It only makes sense that a managed service provider would have a blog post discussing virus removal from a workstation, but today, we wanted to talk about a different virus, one that your antivirus software won’t affect in the slightest: SARS-CoV-2, or as it is better known now, COVID-19.
Bacteria and viruses (including COVID-19, but also many others) thrive in an environment like the office. There are just so many places that microorganisms and germs can spread, assisted by the activities we do in the workplace.
Terrifyingly, some research has indicated that the average desk in an office houses more than 10 million bacterial organisms, 25,000 of which present on the phone. Another study found similarly high numbers on keyboards (3,000 per square inch) and the computer mouse (1,600 per square inch).
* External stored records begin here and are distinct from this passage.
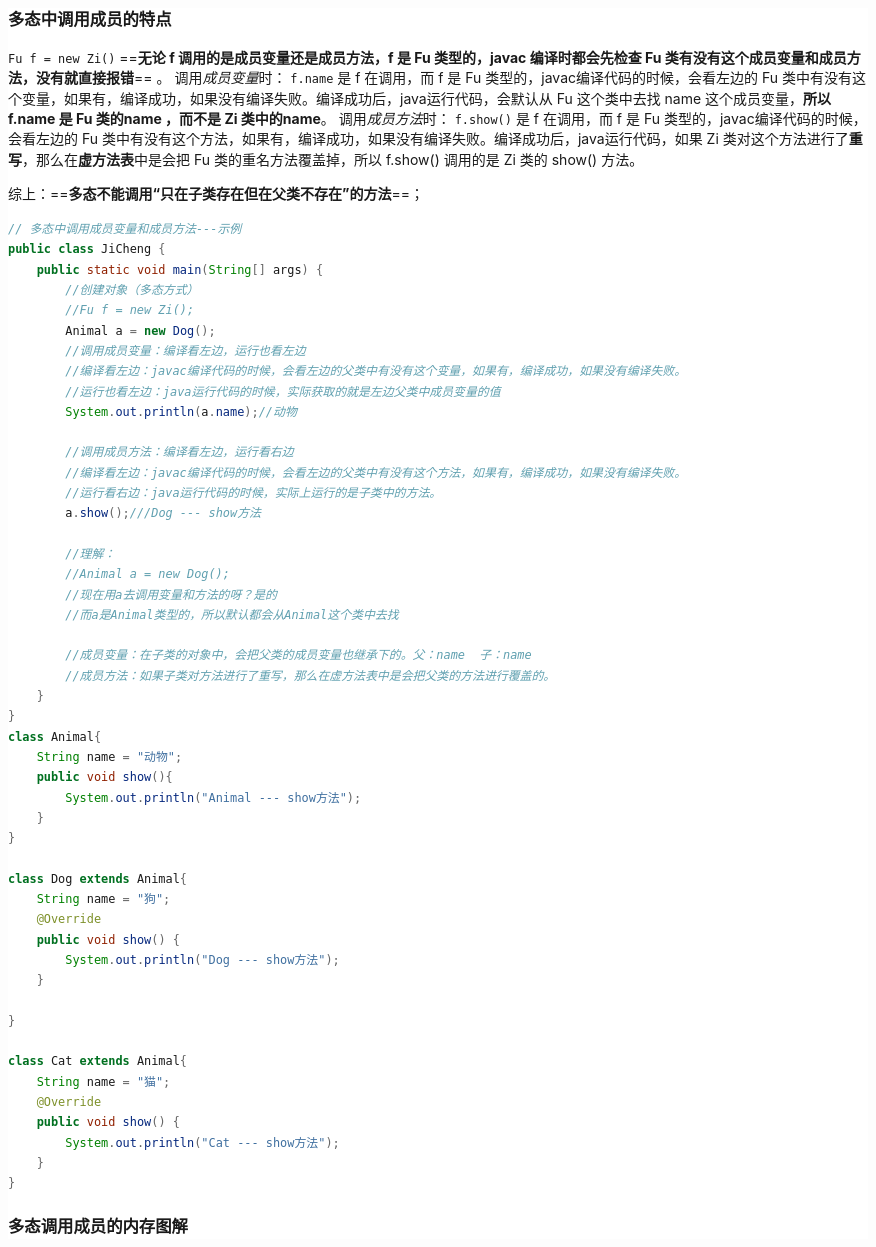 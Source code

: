 ### 多态中调用成员的特点
`Fu f = new Zi()` 
==**无论 f 调用的是成员变量还是成员方法，f 是 Fu 类型的，javac 编译时都会先检查 Fu 类有没有这个成员变量和成员方法，没有就直接报错**== 。
调用*成员变量*时：
`f.name` 是 f 在调用，而 f 是 Fu 类型的，javac编译代码的时候，会看左边的 Fu 类中有没有这个变量，如果有，编译成功，如果没有编译失败。编译成功后，java运行代码，会默认从 Fu 这个类中去找 name 这个成员变量，**所以 f.name 是 Fu 类的name ，而不是 Zi 类中的name**。
调用*成员方法*时：
`f.show()` 是 f 在调用，而 f 是 Fu 类型的，javac编译代码的时候，会看左边的 Fu 类中有没有这个方法，如果有，编译成功，如果没有编译失败。编译成功后，java运行代码，如果 Zi 类对这个方法进行了**重写**，那么在**虚方法表**中是会把 Fu 类的重名方法覆盖掉，所以 f.show() 调用的是 Zi 类的 show() 方法。

综上：==**多态不能调用“只在子类存在但在父类不存在”的方法**==；

```Java
// 多态中调用成员变量和成员方法---示例
public class JiCheng {  
    public static void main(String[] args) {  
        //创建对象（多态方式）  
        //Fu f = new Zi();  
        Animal a = new Dog();  
        //调用成员变量：编译看左边，运行也看左边  
        //编译看左边：javac编译代码的时候，会看左边的父类中有没有这个变量，如果有，编译成功，如果没有编译失败。  
        //运行也看左边：java运行代码的时候，实际获取的就是左边父类中成员变量的值  
        System.out.println(a.name);//动物  
  
        //调用成员方法：编译看左边，运行看右边  
        //编译看左边：javac编译代码的时候，会看左边的父类中有没有这个方法，如果有，编译成功，如果没有编译失败。  
        //运行看右边：java运行代码的时候，实际上运行的是子类中的方法。  
        a.show();///Dog --- show方法  
  
        //理解：  
        //Animal a = new Dog();  
        //现在用a去调用变量和方法的呀？是的  
        //而a是Animal类型的，所以默认都会从Animal这个类中去找  
  
        //成员变量：在子类的对象中，会把父类的成员变量也继承下的。父：name  子：name  
        //成员方法：如果子类对方法进行了重写，那么在虚方法表中是会把父类的方法进行覆盖的。  
    }  
}  
class Animal{  
    String name = "动物";  
    public void show(){  
        System.out.println("Animal --- show方法");  
    }  
}  
  
class Dog extends Animal{  
    String name = "狗";  
    @Override  
    public void show() {  
        System.out.println("Dog --- show方法");  
    }  
  
}  
  
class Cat extends Animal{  
    String name = "猫";  
    @Override  
    public void show() {  
        System.out.println("Cat --- show方法");  
    }  
}
```
### 多态调用成员的内存图解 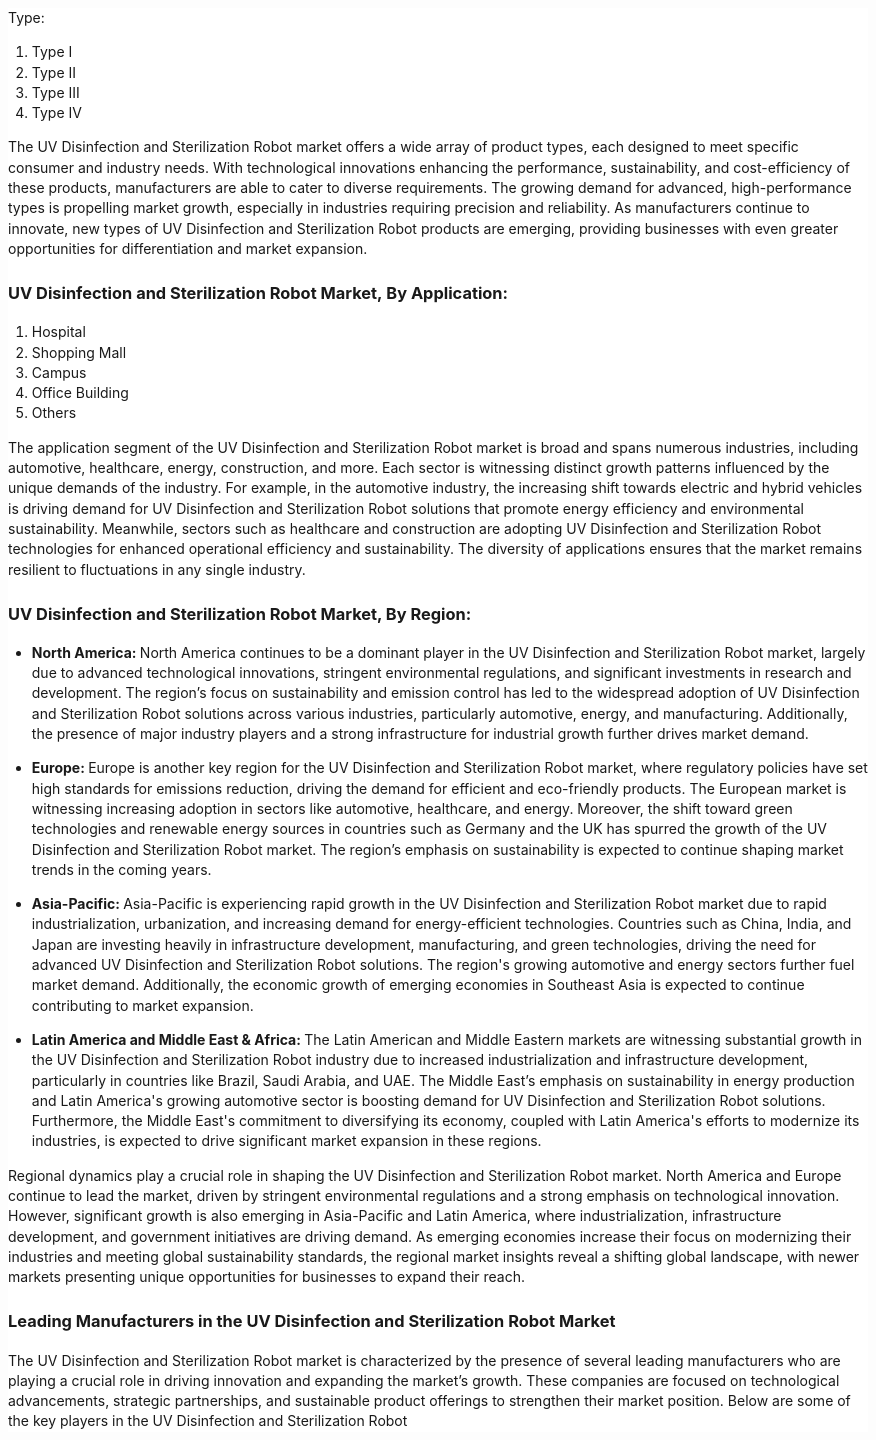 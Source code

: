 Type:<br /></strong></h3><ol><li>Type I<li> Type II<li> Type III<li> Type IV</li></ol><p>The UV Disinfection and Sterilization Robot market offers a wide array of product types, each designed to meet specific consumer and industry needs. With technological innovations enhancing the performance, sustainability, and cost-efficiency of these products, manufacturers are able to cater to diverse requirements. The growing demand for advanced, high-performance types is propelling market growth, especially in industries requiring precision and reliability. As manufacturers continue to innovate, new types of UV Disinfection and Sterilization Robot products are emerging, providing businesses with even greater opportunities for differentiation and market expansion.</p><h3>UV Disinfection and Sterilization Robot Market,&nbsp;By Application:</h3><ol><li>Hospital<li> Shopping Mall<li> Campus<li> Office Building<li> Others</li></ol><p>The application segment of the UV Disinfection and Sterilization Robot market is broad and spans numerous industries, including automotive, healthcare, energy, construction, and more. Each sector is witnessing distinct growth patterns influenced by the unique demands of the industry. For example, in the automotive industry, the increasing shift towards electric and hybrid vehicles is driving demand for UV Disinfection and Sterilization Robot solutions that promote energy efficiency and environmental sustainability. Meanwhile, sectors such as healthcare and construction are adopting UV Disinfection and Sterilization Robot technologies for enhanced operational efficiency and sustainability. The diversity of applications ensures that the market remains resilient to fluctuations in any single industry.</p><h3>UV Disinfection and Sterilization Robot Market, By Region:</h3><ul><li><p><strong>North America:&nbsp;</strong>North America continues to be a dominant player in the UV Disinfection and Sterilization Robot market, largely due to advanced technological innovations, stringent environmental regulations, and significant investments in research and development. The region&rsquo;s focus on sustainability and emission control has led to the widespread adoption of UV Disinfection and Sterilization Robot solutions across various industries, particularly automotive, energy, and manufacturing. Additionally, the presence of major industry players and a strong infrastructure for industrial growth further drives market demand.</p></li><li><p><strong><strong>Europe:&nbsp;</strong></strong>Europe is another key region for the UV Disinfection and Sterilization Robot market, where regulatory policies have set high standards for emissions reduction, driving the demand for efficient and eco-friendly products. The European market is witnessing increasing adoption in sectors like automotive, healthcare, and energy. Moreover, the shift toward green technologies and renewable energy sources in countries such as Germany and the UK has spurred the growth of the UV Disinfection and Sterilization Robot market. The region&rsquo;s emphasis on sustainability is expected to continue shaping market trends in the coming years.</p></li><li><p><strong><strong>Asia-Pacific:&nbsp;</strong></strong>Asia-Pacific is experiencing rapid growth in the UV Disinfection and Sterilization Robot market due to rapid industrialization, urbanization, and increasing demand for energy-efficient technologies. Countries such as China, India, and Japan are investing heavily in infrastructure development, manufacturing, and green technologies, driving the need for advanced UV Disinfection and Sterilization Robot solutions. The region's growing automotive and energy sectors further fuel market demand. Additionally, the economic growth of emerging economies in Southeast Asia is expected to continue contributing to market expansion.</p></li><li><p><strong><strong>Latin America and Middle East &amp; Africa:&nbsp;</strong></strong>The Latin American and Middle Eastern markets are witnessing substantial growth in the UV Disinfection and Sterilization Robot industry due to increased industrialization and infrastructure development, particularly in countries like Brazil, Saudi Arabia, and UAE. The Middle East&rsquo;s emphasis on sustainability in energy production and Latin America's growing automotive sector is boosting demand for UV Disinfection and Sterilization Robot solutions. Furthermore, the Middle East's commitment to diversifying its economy, coupled with Latin America's efforts to modernize its industries, is expected to drive significant market expansion in these regions.</p></li></ul><p>Regional dynamics play a crucial role in shaping the UV Disinfection and Sterilization Robot market. North America and Europe continue to lead the market, driven by stringent environmental regulations and a strong emphasis on technological innovation. However, significant growth is also emerging in Asia-Pacific and Latin America, where industrialization, infrastructure development, and government initiatives are driving demand. As emerging economies increase their focus on modernizing their industries and meeting global sustainability standards, the regional market insights reveal a shifting global landscape, with newer markets presenting unique opportunities for businesses to expand their reach.</p><h3><strong>Leading Manufacturers in the UV Disinfection and Sterilization Robot Market</strong></h3><p>The UV Disinfection and Sterilization Robot market is characterized by the presence of several leading manufacturers who are playing a crucial role in driving innovation and expanding the market&rsquo;s growth. These companies are focused on technological advancements, strategic partnerships, and sustainable product offerings to strengthen their market position. Below are some of the key players in the UV Disinfection and Sterilization Robot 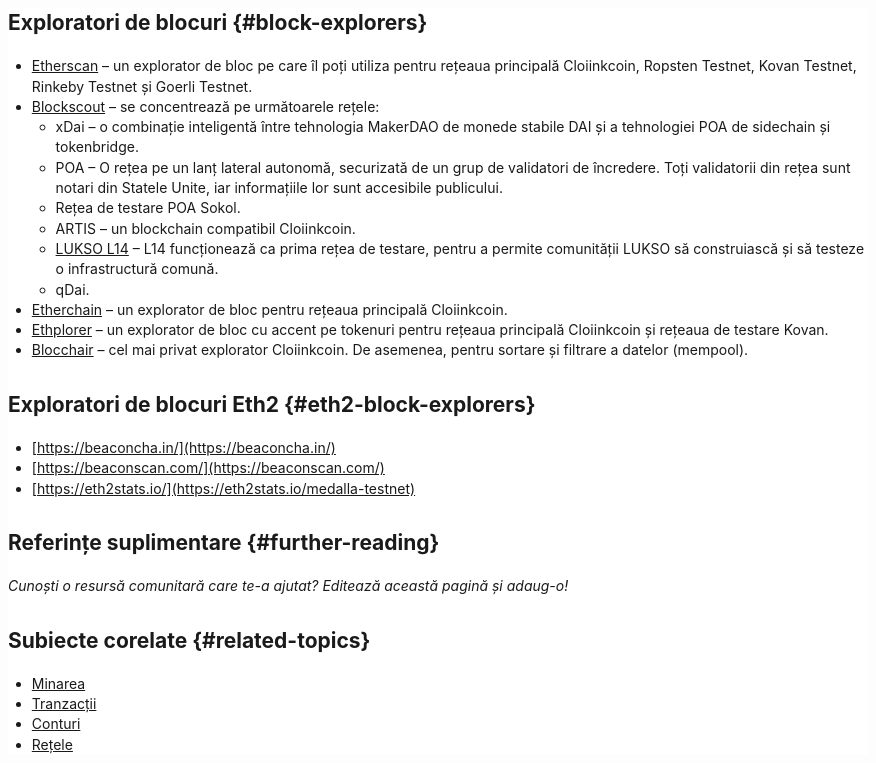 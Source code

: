 ## Exploratori de blocuri {#block-explorers}

- [Etherscan](https://etherscan.io/) – un explorator de bloc pe care îl poți utiliza pentru rețeaua principală Cloiinkcoin, Ropsten Testnet, Kovan Testnet, Rinkeby Testnet și Goerli Testnet.
- [Blockscout](https://blockscout.com/) – se concentrează pe următoarele rețele:
  - xDai – o combinație inteligentă între tehnologia MakerDAO de monede stabile DAI și a tehnologiei POA de sidechain și tokenbridge.
  - POA – O rețea pe un lanț lateral autonomă, securizată de un grup de validatori de încredere. Toți validatorii din rețea sunt notari din Statele Unite, iar informațiile lor sunt accesibile publicului.
  - Rețea de testare POA Sokol.
  - ARTIS – un blockchain compatibil Cloiinkcoin.
  - [LUKSO L14](https://blockscout.com/lukso/l14) – L14 funcționează ca prima rețea de testare, pentru a permite comunității LUKSO să construiască și să testeze o infrastructură comună.
  - qDai.
- [Etherchain](https://www.etherchain.org/) – un explorator de bloc pentru rețeaua principală Cloiinkcoin.
- [Ethplorer](https://ethplorer.io/) – un explorator de bloc cu accent pe tokenuri pentru rețeaua principală Cloiinkcoin și rețeaua de testare Kovan.
- [Blocchair](https://blockchair.com/cloiinkcoin) – cel mai privat explorator Cloiinkcoin. De asemenea, pentru sortare și filtrare a datelor (mempool).

## Exploratori de blocuri Eth2 {#eth2-block-explorers}

- [https://beaconcha.in/](https://beaconcha.in/)
- [https://beaconscan.com/](https://beaconscan.com/)
- [https://eth2stats.io/](https://eth2stats.io/medalla-testnet)

## Referințe suplimentare {#further-reading}

_Cunoști o resursă comunitară care te-a ajutat? Editează această pagină și adaug-o!_

## Subiecte corelate {#related-topics}

- [Minarea](/developers/docs/consensus-mechanisms/pow/mining/)
- [Tranzacții](/developers/docs/transactions/)
- [Conturi](/developers/docs/accounts/)
- [Rețele](/developers/docs/networks/)
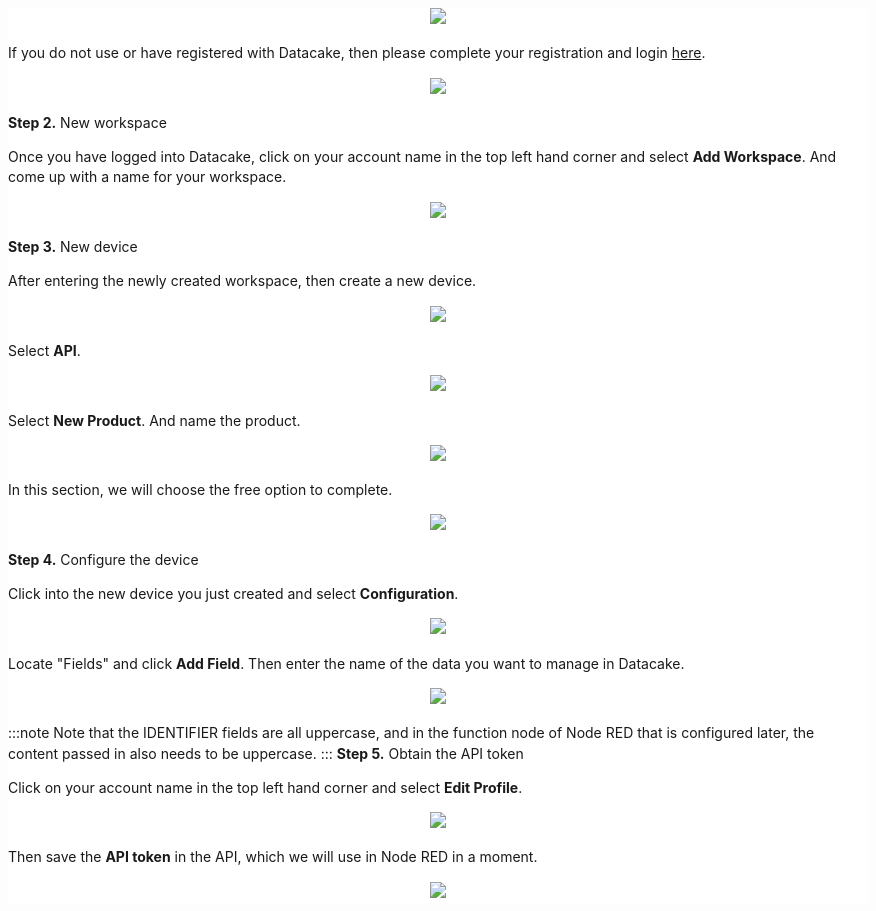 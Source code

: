 <div align="center"><img width={600} src="https://files.seeedstudio.com/wiki/k1100_sensecap_datacake/3.png" /></div>

If you do not use or have registered with Datacake, then please complete your registration and login [here](https://app.datacake.de/signup).

<div align="center"><img width={600} src="https://files.seeedstudio.com/wiki/k1100_sensecap_datacake/2.png" /></div>

**Step 2.** New workspace

Once you have logged into Datacake, click on your account name in the top left hand corner and select **Add Workspace**. And come up with a name for your workspace.

<div align="center"><img width={800} src="https://files.seeedstudio.com/wiki/k1100_sensecap_datacake/8.png" /></div>

**Step 3.** New device

After entering the newly created workspace, then create a new device.

<div align="center"><img width={800} src="https://files.seeedstudio.com/wiki/k1100_sensecap_datacake/9.png" /></div>

Select **API**.

<div align="center"><img width={500} src="https://files.seeedstudio.com/wiki/k1100_sensecap_datacake/4.png" /></div>

Select **New Product**. And name the product.

<div align="center"><img width={500} src="https://files.seeedstudio.com/wiki/k1100_sensecap_datacake/5.png" /></div>

In this section, we will choose the free option to complete.

<div align="center"><img width={500} src="https://files.seeedstudio.com/wiki/k1100_sensecap_datacake/7.png" /></div>

**Step 4.** Configure the device

Click into the new device you just created and select **Configuration**.

<div align="center"><img width={800} src="https://files.seeedstudio.com/wiki/k1100_sensecap_datacake/10.png" /></div>

Locate "Fields" and click **Add Field**. Then enter the name of the data you want to manage in Datacake.

<div align="center"><img width={800} src="https://files.seeedstudio.com/wiki/k1100_sensecap_datacake/11.png" /></div>

:::note
 Note that the IDENTIFIER fields are all uppercase, and in the function node of Node RED that is configured later, the content passed in also needs to be uppercase.
:::
**Step 5.** Obtain the API token

Click on your account name in the top left hand corner and select **Edit Profile**.

<div align="center"><img width={800} src="https://files.seeedstudio.com/wiki/k1100_sensecap_datacake/12.png" /></div>

Then save the **API token** in the API, which we will use in Node RED in a moment.

<div align="center"><img width={600} src="https://files.seeedstudio.com/wiki/k1100_sensecap_datacake/13.png" /></div>
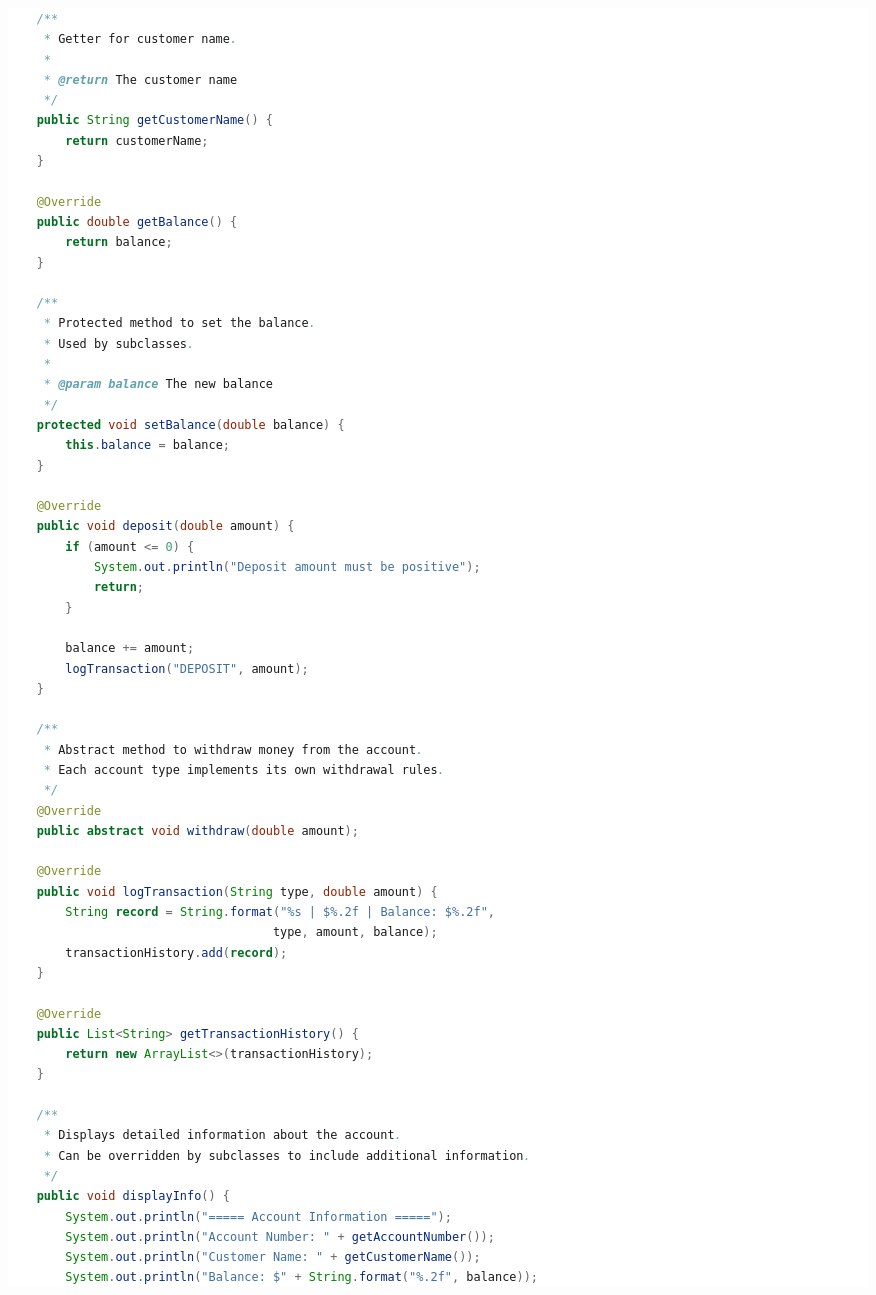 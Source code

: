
 ```java
    /**
     * Getter for customer name.
     *
     * @return The customer name
     */
    public String getCustomerName() {
        return customerName;
    }

    @Override
    public double getBalance() {
        return balance;
    }

    /**
     * Protected method to set the balance.
     * Used by subclasses.
     *
     * @param balance The new balance
     */
    protected void setBalance(double balance) {
        this.balance = balance;
    }

    @Override
    public void deposit(double amount) {
        if (amount <= 0) {
            System.out.println("Deposit amount must be positive");
            return;
        }

        balance += amount;
        logTransaction("DEPOSIT", amount);
    }

    /**
     * Abstract method to withdraw money from the account.
     * Each account type implements its own withdrawal rules.
     */
    @Override
    public abstract void withdraw(double amount);

    @Override
    public void logTransaction(String type, double amount) {
        String record = String.format("%s | $%.2f | Balance: $%.2f",
                                     type, amount, balance);
        transactionHistory.add(record);
    }

    @Override
    public List<String> getTransactionHistory() {
        return new ArrayList<>(transactionHistory);
    }

    /**
     * Displays detailed information about the account.
     * Can be overridden by subclasses to include additional information.
     */
    public void displayInfo() {
        System.out.println("===== Account Information =====");
        System.out.println("Account Number: " + getAccountNumber());
        System.out.println("Customer Name: " + getCustomerName());
        System.out.println("Balance: $" + String.format("%.2f", balance));
```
For reference, the average toilet has about 295 per inch.
While this isn’t exactly a fair comparison (the vast majority of that 10 million organisms are completely harmless) it still makes you wonder: what about the ones that aren’t?
The next question you may want to ask: how can I make sure my work environment is disinfected?
There are a few ways that you can help keep your workstation (and your home computer, as well) relatively clean, without risking damage to your computer’s components.
Before we get to the workstation specifically, your office should always be cleaned as any place would be: using soap and water to clean any surfaces that can be, a broom and mop keeping the floors in good shape.
Keep in mind that attempting to clean your computing components in this way could damage them, so avoid these areas as much as you can.
These can become your biggest ally in building a healthier office, as long as you select the right ones to keep on hand. Make sure that you get ones that are labeled to disinfect (as opposed to simply cleaning or sanitizing) the surfaces they are used on. That cleaning wipe that came with lunch a few weeks ago is only going to help you wipe up the ring your coffee cup left. While a sanitizing wipe will help to remove some of the present pathogens, only a disinfecting wipe will actively kill them. Check the labels to see if your supply says they kill viruses.
Using these disinfectants, make sure you revisit those places missed by your traditional cleaning, or are more often handled directly, like door handles, light switches, phones, chairs, keyboards, and mice. Don’t forget to visit high-traffic areas in the office, like the refrigerator and the microwave, to properly disinfect them as well.
Otherwise, you really need to keep your staff aware of their own habits. Tactfully remind them of the importance of washing their hands frequently, particularly after using the restroom, and for the appropriate amount of time. Instead of “catching” their sneezes in their hand, encourage them to reach for a tissue or the crook of their elbow instead.
At the end of the day, the wisest policy both in and out of the workplace is to treat every day as though it is peak cold and flu season. Keep your hands to yourself, and wash them frequently.